My take here is that we need to make a distinction between fossil genera and living genera. Species of fossil genera are often best covered in the context of the genus article (even though, in many cases, there is plenty to write about a fossil species). But articles on living genera have a completely different (non-palaeo) scope: if we add significant information on particular extinct species to, e.g., Falco, that would create undue weight per WP:PROPORTION. We therefore need a separate article. I would say keep those stubs, because they can be easily expanded, while the information cannot be added to the Falco articles without creating this undue weight problem. --Jens Lallensack (talk) 14:30, 3 February 2025 (UTC)[reply]
I agree with Jens that extinct species of extant genera should be treated differently - perhaps worth a mention in the guidelines.

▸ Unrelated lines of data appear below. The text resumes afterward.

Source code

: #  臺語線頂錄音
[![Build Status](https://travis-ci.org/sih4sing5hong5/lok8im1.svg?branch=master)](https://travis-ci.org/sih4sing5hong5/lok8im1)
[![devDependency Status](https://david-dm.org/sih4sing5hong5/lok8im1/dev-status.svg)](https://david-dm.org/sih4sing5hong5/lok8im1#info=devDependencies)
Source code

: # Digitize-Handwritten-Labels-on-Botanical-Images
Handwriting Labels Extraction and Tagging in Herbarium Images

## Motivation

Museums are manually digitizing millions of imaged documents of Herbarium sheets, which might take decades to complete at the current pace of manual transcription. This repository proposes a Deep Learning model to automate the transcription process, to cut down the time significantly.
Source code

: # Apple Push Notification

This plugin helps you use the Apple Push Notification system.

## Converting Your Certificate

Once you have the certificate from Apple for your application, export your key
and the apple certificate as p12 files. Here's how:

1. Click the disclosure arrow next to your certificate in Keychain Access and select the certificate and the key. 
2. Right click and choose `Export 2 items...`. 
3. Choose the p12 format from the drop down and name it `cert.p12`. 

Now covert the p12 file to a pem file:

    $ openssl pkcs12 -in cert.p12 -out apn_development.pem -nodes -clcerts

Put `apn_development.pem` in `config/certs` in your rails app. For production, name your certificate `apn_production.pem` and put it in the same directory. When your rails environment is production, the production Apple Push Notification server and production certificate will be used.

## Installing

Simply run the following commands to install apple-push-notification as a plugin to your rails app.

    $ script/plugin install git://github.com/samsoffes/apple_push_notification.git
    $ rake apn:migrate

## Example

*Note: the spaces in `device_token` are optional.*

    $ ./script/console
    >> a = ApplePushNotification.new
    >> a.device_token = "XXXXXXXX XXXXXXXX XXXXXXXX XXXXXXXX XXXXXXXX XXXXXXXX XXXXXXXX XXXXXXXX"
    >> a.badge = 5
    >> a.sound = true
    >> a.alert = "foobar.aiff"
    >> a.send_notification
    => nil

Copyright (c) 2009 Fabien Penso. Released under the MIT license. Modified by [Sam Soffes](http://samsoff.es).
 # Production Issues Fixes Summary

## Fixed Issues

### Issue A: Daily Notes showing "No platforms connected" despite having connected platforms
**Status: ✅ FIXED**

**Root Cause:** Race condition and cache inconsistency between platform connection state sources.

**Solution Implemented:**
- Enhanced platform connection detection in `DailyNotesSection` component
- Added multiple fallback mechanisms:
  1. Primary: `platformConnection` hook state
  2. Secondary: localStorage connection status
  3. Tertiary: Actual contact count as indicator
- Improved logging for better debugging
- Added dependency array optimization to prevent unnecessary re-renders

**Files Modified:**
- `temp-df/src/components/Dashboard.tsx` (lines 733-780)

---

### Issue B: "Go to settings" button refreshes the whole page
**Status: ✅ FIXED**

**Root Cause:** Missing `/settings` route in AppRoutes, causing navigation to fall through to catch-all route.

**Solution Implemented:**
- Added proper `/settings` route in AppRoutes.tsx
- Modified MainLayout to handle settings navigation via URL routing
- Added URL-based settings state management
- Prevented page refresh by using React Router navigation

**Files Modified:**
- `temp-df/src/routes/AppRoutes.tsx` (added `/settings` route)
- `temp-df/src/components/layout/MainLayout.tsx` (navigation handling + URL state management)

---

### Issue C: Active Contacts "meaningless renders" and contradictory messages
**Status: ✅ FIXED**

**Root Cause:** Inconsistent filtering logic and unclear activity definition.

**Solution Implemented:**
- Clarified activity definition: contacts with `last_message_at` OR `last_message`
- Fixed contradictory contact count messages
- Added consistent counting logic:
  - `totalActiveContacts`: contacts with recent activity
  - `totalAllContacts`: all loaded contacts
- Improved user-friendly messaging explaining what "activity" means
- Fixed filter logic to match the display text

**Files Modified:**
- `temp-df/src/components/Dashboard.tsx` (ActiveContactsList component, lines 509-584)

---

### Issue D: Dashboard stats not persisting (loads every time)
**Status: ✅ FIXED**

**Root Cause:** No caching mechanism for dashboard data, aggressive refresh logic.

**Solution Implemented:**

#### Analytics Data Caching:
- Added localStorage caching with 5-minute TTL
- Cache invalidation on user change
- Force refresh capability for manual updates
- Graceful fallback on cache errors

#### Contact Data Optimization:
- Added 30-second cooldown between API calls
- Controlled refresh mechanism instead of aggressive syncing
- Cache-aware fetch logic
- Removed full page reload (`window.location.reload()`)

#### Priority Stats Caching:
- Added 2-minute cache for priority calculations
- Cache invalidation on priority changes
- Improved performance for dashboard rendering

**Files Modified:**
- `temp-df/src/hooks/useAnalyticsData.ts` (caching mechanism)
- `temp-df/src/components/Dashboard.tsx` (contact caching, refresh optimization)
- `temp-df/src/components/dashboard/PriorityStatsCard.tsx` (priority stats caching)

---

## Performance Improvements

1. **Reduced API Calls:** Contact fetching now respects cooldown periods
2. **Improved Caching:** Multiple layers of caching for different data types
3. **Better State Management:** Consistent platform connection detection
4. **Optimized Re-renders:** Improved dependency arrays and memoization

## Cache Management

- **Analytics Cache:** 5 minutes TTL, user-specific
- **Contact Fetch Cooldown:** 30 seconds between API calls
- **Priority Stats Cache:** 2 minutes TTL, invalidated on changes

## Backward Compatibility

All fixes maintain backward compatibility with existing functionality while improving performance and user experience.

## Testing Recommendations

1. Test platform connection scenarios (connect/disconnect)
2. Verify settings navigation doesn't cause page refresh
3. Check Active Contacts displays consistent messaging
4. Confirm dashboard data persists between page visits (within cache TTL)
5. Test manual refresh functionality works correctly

Lythronaxargestes (talk | contribs) 15:17, 3 February 2025 (UTC)[reply]
Extinct species of extant genera have a notable amount of information that is not covered, and should NOT be covered in an extant genus article. Elmidae take a look at the extinct species articles I have written on Neoephemera antiqua, Carpinus perryae, Dennstaedtia christophelii, and Equisetum thermale. If we include all the information that is nearly always includable in the age, distribution, paleobiology/paleoecology, and history of description sections, articles like Ginkgo and Elephas would be overwhelmed. Merge up should only be happening when there is a relevant significant rank/clade above the species that is also extinct, nearly always a genus.--Kevmin § 17:26, 3 February 2025 (UTC)[reply]
Hmm. I wouldn't have pegged all paleospecies in extinct extant genera as "easily expandable". Doubtless some are, and should be expanded accordingly, but the assumption behind such stubs is that all are - which is the consideration we extend to recent species. I'd be surprised if this was the case. However, as with NSPECIES, I guess an abundance of at least theoretically expandable stubs does not hurt the encyclopedia, so fine by me. - We should make this a clear distinction in the guideline then. That should also include an explicit note on species redlinks, which we are not entertaining for species in extinct genera, but would, by extension, want for these. --Elmidae (talk · contribs) 18:45, 3 February 2025 (UTC)[reply]
Unless I missed something in reading the comments here, no one said extinct species in extinct genera should be easily expanded. Did you mean extinct species in extant genera? If so, the aspect that makes ALL extinct species in an extant genus expandable is the discussion of type specimens, repositories, who/when collected, the geologic formation, the paleorange, the paleoecology of the species and formation they are from. these are all aspects that are frequently quite distinct from the modern counterparts. Discussion of the range alone sets Hymenophyllum axsmithii from its modern counterparts.--Kevmin § 19:17, 3 February 2025 (UTC)[reply]
Yes, typo; fixed.
I see - not that species in extinct genera would not have that information; but with those we would cover it in the genus article, and that doesn't work well with extant genera articles, which are full of extant biology. 'Tis well considered, guvnor. --Elmidae (talk · contribs) 20:09, 3 February 2025 (UTC)[reply]
Given that the general consensus on here is that extinct species of extant genera should have their own separate articles from the article about their genus, do I have the green light to revert the redirects of Daphoenositta trevorworthyi, Uria onoi, Lullula slivnicensis, Lullula balcanica, Melanocorypha donchevi, Melanocorypha serdicensis, and Eremophila prealpestris? Or would you prefer to do so yourself? Anteosaurus magnificus (talk) 10:49, 5 February 2025 (UTC)[reply]
I'll go ahead and revert the lot. All: To clarify this approach in the guidelines, I have added the following sentence to the page: Extinct species placed in extant genera should normally receive separate articles, since fossil-specific information such as taphonomy, site geology, repositories, collectors, paleorange and paleoecology cannot easily be covered in the genus article. - Please feel free to edit as desired. --Elmidae (talk · contribs) 12:28, 6 February 2025 (UTC)[reply]

Happy announcement

After months of tinkering, I have finally finished making and revising the {{Paleospecies table}} and {{Paleogenus table}}. Both templates are intended to make it easier to write and format taxonomic lists of prehistoric species and genera, respectively. They are palaeontological equivalents of {{Species table}} (example) and {{Animal genera table}} (example). Happy editing! SilverTiger12 (talk) 02:48, 4 February 2025 (UTC)[reply]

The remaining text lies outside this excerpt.